# Air stone at night for CO2 injected tank?



## kicksilver (Aug 9, 2012)

What are your thoughts on this? If someone is running CO2 during the day should they run an air-stone at night for the safety of the fish? What if they are using DIY yeast CO2, which goes 24/7? Is it really necessary to run an air-stone at night in a planted tank?


----------



## tbub1221 (Nov 1, 2012)

i use a air stone in my heavily planted tank along with my co2 DIY yeast contraption and it all works beautiful.
i think if it was me in your situation is just put an air stone in the tank the plants make some oxygen but it could fluctuate and depending on what plants and the fish load it could not really be enough. its not a big deal to to run a single air line and if it provides Positive increase in water quality which will in turn make my fish healthier and happier so they live longer why even chance it.
i know you just took the under gravel system out of your tank so youv lost a whole lot of gas exchange and since your attempting to keep it quiet (no splashing etc..) i dont see another way. you could potentially be fine or possibly setting yourself up to fail .. is an air pump really so loud that youd rather your fish to labor rather than be healthy (keep in mind although you can easily see ill fish or fish in pore water quality labor to breath you will not as easilly notice smaller slower prolonged exposure effects until it could be to late for some).
another question that makes these types of questions better answerable is more info. i know its a 45 bow front i remembered that tid bit from another post , but we know nothing of the fish load and although you say its planted some ppls idea of a planted tank is light 1-2 maybe 4 plants some people literally have such dense planted tanks you cant see the back wall. 
Id assume its thick if your even attempting this but knowing your also running co2 makes me more concerned


----------



## Gizmo (Dec 6, 2010)

I don't think an air stone is needed at night, unless you have a heavily planted and heavily stocked tank. I've been running my ten gallon with medium plant density and heavy population on pressurized CO2 for 11 hours a day, turned off at night with no bubbler, and things are just peachy.


----------



## clep.berry (Mar 4, 2012)

Needed? it depends.
There are too many variables. I've gassed fish with DIY CO2 and had a couple of close scrapes as well.
It IS possible to do this with DIY CO2 - especially with a new batch.
So is it needed? If there's little surface agitation and you've got a virulent batch of CO2, you could be in trouble. You could just pull out the CO2 at night or redirect a nozzle to agitate a little,
cb


----------



## tbub1221 (Nov 1, 2012)

The issue is the DIY co2 its just too in consistent and you can't turn it off. If you want to do what your proposing just invest the $ for a good co2 system that cam be regulated and turned off. 
I personally do mot think you will ever have an issue with the DIY on your 45G because I run it 24/7 on a 30 but I use air so it's going to just come down to variables and a chance ok harming them but if its what you want you won't know till you try.
Either way you go , good luck friend.


----------



## Brian757 (Sep 24, 2012)

I do not have a DIY or professionally made CO2 tank but wouldn't you be able to taper your CO2 line to your tank at night? Plants produce CO2 at night so they won't really need it. 

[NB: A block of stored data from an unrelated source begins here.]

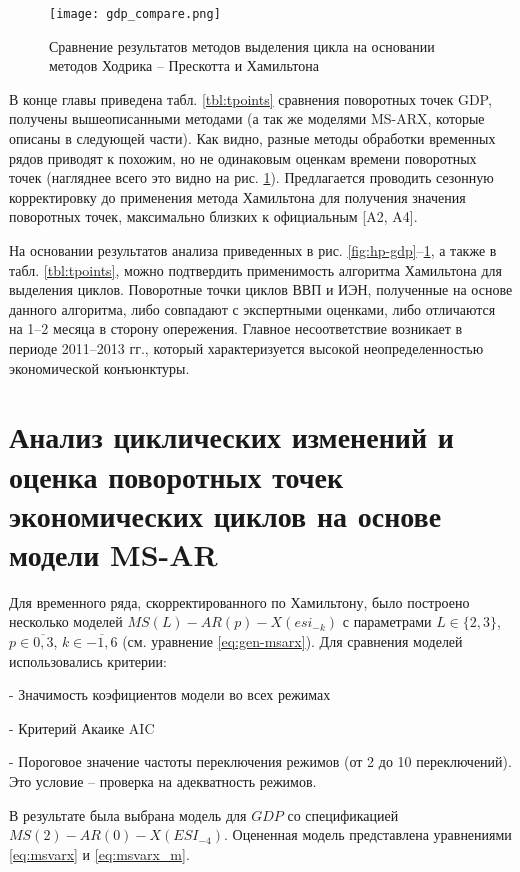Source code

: \documentclass[../report.tex]{subfiles}
\begin{document}
	
	\begin{figure}
		\label{fig:gdp_compare}
		\texttt{[image: gdp\_compare.png]}
		\caption{Сравнение результатов методов выделения цикла на основании 
			методов Ходрика – Прескотта и Хамильтона}	
	\end{figure}
	
	В конце главы приведена табл. \ref{tbl:tpoints} сравнения поворотных точек GDP, получены вышеописанными методами (а так же моделями MS-ARX, которые описаны в следующей части). Как видно, разные методы обработки временных рядов приводят к похожим, но не одинаковым оценкам времени поворотных точек (нагляднее всего это видно на рис. \ref{fig:gdp_compare}). Предлагается проводить сезонную корректировку до применения метода Хамильтона для получения значения поворотных точек, максимально близких к официальным [A2, A4]. \iffalse \cite{makarevich_hse_paper,makarevich_bsu_conf_2017}.\fi
	
	На основании результатов анализа приведенных в рис. \ref{fig:hp-gdp}–\ref{fig:gdp_compare}, а также в табл. \ref{tbl:tpoints}, можно подтвердить применимость алгоритма Хамильтона для выделения циклов. Поворотные точки циклов ВВП и ИЭН, полученные на основе данного алгоритма, либо совпадают с экспертными оценками, либо отличаются на 1–2 месяца в сторону опережения. Главное несоответствие  возникает в периоде 2011–2013 гг., который характеризуется высокой неопределенностью экономической конъюнктуры.
	
	
	\section{Анализ циклических изменений и оценка поворотных точек экономических циклов на основе модели MS-AR}
	
	Для временного ряда, скорректированного по Хамильтону, было построено несколько моделей $MS(L)-AR(p)-X(esi_{-k})$ с параметрами $L \in \{2,3\}$, $p \in \overline{0,3}$, $k \in \overline{-1,6}$ (см. уравнение \ref{eq:gen-msarx}). Для сравнения моделей использовались критерии:
	
	- Значимость коэфициентов модели во всех режимах
	
	- Критерий Акаике AIC
	
	- Пороговое значение частоты переключения режимов (от 2 до 10 переключений). Это условие – проверка на адекватность режимов.
	
	В результате была выбрана модель для ${GDP}$ со спецификацией $MS(2)-AR(0)-X({ESI}_{-4})$. Оцененная модель представлена уравнениями \ref{eq:msvarx} и \ref{eq:msvarx_m}.
	
\end{document}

By the DIY, I am guessing you guys mean the coke bottle with the yeast?


----------



## tbub1221 (Nov 1, 2012)

Brian757 said:


> I do not have a DIY or professionally made CO2 tank but wouldn't you be able to taper your CO2 line to your tank at night? Plants produce CO2 at night so they won't really need it.
> 
> By the DIY, I am guessing you guys mean the coke bottle with the yeast?


Yes , my system is just a little more than a soda bottle , but not by much..*r2
The issue is that yes you can taper it off at night by simply removing the line or venting ,but out of water you would loos your pressure and just waste all the gas and IMO disturbing the mash hurts the procedure. And the plastic bottles are not made for pressure thell expand and pop like a dry ice bomb eventually.. so yes you can vent it but it just makes the process useless to do.
Not to mention that as your mash starts to hit day 4+ its already at about 8-10 proof and gets a little odor to it you would never smell it in the tank , but crack that bottle to bleed off pressure and you will know it.


----------



## clep.berry (Mar 4, 2012)

If you want control over the CO2, you could place it in a bucket with a heater on a timer.
Have it switch on an hour before lights on to heat it up to 28c and switch off an hour before lights off. You could even switch a fan on to cool the water at night giving a 4-8 degree temp drop. This dramatically slows CO2 production.
The water should cool by itself as soon as the heater's off by a degree every 10 mins or so at first. Less water would cool more rapidly.
cb


----------



## James0816 (Jun 19, 2009)

I do it both ways. Sometimes I will run the airstone and others not..just out of laziness though as most are on timers.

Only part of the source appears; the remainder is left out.